MATERIAL SUPPLIED →
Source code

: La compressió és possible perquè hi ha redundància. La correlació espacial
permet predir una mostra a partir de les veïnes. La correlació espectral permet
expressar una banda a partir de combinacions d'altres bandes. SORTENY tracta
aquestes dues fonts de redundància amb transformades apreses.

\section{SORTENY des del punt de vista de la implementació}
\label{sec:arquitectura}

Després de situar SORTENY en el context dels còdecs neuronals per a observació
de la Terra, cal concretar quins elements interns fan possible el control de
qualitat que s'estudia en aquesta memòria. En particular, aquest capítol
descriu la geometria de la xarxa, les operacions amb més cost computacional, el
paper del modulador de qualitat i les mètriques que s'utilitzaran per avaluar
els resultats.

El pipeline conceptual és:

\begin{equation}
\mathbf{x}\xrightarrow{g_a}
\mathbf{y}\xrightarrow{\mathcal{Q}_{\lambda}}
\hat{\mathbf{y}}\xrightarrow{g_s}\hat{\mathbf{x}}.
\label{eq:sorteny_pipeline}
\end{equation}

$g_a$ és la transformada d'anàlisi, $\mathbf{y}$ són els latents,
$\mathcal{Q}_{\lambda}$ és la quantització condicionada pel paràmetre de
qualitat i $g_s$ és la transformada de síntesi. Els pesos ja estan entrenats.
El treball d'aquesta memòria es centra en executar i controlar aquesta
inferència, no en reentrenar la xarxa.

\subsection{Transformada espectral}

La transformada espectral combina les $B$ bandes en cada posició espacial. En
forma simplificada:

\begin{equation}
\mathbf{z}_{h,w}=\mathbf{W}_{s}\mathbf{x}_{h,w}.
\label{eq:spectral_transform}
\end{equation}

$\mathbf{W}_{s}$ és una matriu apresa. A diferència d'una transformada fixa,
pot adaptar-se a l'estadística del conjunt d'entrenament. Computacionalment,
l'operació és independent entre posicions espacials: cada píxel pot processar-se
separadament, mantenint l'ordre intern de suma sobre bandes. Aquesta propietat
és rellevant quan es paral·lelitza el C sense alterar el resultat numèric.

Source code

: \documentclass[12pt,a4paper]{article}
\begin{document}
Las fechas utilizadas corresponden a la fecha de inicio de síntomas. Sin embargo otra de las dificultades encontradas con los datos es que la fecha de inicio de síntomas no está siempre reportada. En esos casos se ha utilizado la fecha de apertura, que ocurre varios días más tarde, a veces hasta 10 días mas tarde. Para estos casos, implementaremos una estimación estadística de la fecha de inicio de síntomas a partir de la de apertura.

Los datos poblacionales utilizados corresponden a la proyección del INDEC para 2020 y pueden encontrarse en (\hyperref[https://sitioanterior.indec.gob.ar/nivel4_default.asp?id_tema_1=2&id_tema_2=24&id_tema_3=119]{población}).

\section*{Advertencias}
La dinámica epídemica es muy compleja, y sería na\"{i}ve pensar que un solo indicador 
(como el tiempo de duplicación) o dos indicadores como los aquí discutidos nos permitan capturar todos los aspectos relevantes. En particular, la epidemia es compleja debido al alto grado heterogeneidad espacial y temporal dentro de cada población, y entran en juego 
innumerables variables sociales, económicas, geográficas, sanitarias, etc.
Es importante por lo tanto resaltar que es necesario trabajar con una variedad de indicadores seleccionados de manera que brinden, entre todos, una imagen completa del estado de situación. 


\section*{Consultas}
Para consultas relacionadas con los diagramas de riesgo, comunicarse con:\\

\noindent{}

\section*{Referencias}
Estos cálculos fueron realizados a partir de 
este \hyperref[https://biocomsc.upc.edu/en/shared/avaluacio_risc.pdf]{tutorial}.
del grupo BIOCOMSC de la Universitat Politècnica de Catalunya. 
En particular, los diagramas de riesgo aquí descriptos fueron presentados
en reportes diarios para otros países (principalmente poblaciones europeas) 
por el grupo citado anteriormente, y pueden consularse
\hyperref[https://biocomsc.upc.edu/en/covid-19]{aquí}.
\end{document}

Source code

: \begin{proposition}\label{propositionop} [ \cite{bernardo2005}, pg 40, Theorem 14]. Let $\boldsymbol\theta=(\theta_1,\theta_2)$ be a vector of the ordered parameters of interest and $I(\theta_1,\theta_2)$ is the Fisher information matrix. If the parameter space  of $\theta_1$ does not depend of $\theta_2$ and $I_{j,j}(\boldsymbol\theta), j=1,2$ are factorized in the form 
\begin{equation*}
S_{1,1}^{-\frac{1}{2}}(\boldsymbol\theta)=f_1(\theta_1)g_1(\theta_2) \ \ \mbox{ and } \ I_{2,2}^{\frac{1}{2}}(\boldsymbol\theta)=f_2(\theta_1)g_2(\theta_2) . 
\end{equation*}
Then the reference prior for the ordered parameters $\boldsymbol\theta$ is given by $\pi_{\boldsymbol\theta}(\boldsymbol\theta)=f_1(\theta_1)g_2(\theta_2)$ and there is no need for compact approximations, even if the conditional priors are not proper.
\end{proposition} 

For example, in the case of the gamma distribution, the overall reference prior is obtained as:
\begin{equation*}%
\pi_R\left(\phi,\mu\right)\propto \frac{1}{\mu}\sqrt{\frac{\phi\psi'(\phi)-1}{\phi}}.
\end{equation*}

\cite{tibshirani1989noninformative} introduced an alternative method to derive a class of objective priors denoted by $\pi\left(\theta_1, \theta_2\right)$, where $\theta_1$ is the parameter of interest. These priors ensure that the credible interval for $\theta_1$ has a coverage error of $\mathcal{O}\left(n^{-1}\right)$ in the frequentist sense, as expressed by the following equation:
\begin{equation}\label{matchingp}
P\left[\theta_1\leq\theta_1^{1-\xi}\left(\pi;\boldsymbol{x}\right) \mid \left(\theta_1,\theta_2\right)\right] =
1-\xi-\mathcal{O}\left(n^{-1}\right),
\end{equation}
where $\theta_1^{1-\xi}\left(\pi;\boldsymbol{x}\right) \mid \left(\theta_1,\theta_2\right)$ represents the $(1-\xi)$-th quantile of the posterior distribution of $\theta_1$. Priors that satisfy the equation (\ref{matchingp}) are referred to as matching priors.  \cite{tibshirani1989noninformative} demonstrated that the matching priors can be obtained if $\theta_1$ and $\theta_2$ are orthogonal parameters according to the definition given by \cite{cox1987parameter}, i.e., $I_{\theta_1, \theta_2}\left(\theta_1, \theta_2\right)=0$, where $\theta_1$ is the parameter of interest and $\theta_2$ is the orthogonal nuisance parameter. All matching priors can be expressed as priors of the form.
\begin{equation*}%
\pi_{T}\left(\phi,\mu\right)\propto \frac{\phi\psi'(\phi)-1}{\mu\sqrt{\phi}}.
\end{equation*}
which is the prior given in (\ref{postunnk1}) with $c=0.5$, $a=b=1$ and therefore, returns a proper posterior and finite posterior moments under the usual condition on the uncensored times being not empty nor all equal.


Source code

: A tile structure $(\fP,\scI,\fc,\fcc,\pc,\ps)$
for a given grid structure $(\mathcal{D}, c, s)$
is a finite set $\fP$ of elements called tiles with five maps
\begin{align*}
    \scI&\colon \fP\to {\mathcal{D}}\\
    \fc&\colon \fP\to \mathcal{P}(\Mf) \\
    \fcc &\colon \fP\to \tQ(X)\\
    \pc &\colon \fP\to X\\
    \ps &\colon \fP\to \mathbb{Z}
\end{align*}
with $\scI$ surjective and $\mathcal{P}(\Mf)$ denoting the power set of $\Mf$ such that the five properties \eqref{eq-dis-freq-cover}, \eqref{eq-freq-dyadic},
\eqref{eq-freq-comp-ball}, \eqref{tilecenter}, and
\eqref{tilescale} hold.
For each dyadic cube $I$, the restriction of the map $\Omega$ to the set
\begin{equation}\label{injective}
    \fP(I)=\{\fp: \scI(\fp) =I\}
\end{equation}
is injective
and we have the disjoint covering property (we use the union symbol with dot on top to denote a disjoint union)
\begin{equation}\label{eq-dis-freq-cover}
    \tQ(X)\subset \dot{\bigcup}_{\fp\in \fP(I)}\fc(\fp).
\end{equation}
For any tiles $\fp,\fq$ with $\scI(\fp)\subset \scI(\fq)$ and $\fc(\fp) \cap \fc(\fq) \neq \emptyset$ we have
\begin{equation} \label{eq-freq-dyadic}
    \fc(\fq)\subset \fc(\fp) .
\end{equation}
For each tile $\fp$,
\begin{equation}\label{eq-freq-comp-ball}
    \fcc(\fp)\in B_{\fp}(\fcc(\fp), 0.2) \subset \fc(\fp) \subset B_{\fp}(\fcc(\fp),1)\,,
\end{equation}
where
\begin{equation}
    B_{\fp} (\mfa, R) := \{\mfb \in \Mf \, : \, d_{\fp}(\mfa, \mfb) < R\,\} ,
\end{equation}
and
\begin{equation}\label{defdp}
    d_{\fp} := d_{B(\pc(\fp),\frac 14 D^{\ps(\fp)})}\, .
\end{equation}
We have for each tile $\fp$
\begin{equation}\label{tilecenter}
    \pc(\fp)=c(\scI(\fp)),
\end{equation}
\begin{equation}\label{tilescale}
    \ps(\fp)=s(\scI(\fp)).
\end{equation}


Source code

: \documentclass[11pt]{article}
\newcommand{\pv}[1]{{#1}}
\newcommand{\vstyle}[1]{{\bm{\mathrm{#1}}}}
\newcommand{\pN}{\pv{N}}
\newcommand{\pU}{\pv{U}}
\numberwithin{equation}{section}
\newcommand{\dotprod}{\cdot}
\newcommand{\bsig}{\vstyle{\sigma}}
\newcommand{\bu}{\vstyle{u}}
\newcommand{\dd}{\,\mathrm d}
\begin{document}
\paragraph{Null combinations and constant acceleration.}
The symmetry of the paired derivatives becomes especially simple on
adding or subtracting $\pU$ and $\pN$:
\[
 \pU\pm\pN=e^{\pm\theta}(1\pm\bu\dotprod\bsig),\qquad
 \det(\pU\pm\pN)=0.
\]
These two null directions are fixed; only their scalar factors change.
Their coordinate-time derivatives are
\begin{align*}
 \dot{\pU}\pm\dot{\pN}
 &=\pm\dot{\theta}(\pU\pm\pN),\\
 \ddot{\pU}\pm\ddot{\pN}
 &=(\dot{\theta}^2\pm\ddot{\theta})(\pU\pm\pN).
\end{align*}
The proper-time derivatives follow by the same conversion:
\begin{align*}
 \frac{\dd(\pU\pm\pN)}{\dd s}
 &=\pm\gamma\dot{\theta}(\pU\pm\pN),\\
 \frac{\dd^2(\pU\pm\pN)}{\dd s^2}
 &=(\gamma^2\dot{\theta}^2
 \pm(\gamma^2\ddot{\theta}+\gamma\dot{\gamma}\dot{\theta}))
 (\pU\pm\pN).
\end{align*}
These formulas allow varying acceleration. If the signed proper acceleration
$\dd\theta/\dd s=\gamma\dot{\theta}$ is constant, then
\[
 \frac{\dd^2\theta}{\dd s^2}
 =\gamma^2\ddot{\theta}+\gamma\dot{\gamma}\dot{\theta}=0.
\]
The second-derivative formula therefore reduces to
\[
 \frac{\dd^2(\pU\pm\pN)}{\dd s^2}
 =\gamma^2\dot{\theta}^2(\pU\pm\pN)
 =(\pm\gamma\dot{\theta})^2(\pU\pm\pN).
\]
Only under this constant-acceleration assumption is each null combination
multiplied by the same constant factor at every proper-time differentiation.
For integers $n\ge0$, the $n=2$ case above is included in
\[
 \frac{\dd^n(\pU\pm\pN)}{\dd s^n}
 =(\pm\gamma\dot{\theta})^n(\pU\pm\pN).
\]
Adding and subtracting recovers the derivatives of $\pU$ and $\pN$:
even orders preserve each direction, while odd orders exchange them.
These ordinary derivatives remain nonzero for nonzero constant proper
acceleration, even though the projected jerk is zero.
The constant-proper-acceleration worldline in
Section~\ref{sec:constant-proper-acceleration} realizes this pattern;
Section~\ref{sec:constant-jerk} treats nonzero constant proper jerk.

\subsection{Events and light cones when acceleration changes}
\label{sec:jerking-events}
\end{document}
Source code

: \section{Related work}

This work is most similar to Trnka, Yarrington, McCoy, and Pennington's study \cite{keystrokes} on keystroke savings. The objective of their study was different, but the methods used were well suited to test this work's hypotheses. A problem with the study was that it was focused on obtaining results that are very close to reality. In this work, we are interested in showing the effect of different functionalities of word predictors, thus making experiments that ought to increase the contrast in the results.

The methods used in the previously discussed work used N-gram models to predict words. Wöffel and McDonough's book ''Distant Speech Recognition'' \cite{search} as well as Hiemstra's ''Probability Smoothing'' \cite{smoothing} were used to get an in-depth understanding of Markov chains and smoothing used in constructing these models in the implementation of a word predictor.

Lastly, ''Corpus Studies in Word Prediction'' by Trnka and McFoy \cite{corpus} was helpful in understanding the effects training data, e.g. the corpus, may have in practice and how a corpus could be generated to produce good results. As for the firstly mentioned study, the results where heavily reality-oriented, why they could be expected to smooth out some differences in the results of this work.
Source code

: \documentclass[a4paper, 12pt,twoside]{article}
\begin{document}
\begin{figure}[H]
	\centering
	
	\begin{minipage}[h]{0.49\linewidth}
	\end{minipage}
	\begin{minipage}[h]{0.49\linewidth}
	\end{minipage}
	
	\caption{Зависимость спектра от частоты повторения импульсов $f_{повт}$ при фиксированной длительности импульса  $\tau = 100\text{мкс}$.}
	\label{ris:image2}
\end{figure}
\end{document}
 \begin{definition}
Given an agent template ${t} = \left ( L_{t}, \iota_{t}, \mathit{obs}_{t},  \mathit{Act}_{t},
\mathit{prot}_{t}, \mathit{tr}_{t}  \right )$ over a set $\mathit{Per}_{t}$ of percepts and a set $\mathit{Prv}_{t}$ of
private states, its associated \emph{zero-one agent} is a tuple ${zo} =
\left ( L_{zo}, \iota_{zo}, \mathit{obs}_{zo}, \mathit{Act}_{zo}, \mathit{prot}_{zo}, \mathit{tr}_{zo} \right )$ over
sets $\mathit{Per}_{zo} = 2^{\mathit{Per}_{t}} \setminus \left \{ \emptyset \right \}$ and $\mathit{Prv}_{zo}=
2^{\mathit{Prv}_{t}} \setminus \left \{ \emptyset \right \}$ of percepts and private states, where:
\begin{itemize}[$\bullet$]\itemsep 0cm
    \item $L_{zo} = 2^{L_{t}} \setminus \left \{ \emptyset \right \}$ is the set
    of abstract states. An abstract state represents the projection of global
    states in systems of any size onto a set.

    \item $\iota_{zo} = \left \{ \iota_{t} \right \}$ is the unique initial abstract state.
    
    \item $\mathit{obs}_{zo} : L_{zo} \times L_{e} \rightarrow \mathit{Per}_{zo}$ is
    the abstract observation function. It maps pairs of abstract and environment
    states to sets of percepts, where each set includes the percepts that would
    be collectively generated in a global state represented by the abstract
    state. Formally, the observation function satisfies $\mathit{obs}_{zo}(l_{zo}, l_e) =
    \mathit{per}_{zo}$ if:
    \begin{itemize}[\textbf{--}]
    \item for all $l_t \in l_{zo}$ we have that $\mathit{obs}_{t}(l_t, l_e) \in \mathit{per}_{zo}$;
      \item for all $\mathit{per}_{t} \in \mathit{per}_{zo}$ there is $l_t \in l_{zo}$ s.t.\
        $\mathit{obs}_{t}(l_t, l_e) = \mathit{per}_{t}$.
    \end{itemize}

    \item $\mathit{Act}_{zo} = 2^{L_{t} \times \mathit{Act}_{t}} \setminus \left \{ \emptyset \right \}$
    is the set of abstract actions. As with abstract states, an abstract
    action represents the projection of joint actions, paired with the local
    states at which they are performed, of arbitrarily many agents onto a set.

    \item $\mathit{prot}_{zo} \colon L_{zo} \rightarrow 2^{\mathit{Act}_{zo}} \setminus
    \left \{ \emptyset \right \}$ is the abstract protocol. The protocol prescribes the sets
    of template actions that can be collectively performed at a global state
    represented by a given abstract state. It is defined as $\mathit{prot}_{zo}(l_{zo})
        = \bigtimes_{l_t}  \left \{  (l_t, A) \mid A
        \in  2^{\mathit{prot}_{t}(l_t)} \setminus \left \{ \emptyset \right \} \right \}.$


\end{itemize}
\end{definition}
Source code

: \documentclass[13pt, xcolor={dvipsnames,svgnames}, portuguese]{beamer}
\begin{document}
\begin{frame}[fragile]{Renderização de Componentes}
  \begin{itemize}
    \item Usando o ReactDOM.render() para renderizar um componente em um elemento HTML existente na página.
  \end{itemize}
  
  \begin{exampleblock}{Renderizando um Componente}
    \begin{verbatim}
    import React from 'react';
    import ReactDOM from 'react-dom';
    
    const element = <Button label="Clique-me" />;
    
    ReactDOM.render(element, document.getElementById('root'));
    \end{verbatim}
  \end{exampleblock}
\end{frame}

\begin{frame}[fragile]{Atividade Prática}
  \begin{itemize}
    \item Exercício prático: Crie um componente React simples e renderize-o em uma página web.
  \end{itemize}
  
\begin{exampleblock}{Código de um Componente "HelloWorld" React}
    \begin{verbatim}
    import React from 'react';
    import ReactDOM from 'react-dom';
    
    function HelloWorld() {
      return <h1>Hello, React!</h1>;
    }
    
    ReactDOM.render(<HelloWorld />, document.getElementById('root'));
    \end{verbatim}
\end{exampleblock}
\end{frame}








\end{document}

TASK DESCRIPTION → Lines containing the word "root" are to be located in the entries and copied.

RESPONSE TO THE EXERCISE →
    ReactDOM.render(element, document.getElementById('root'));
    ReactDOM.render(<HelloWorld />, document.getElementById('root'));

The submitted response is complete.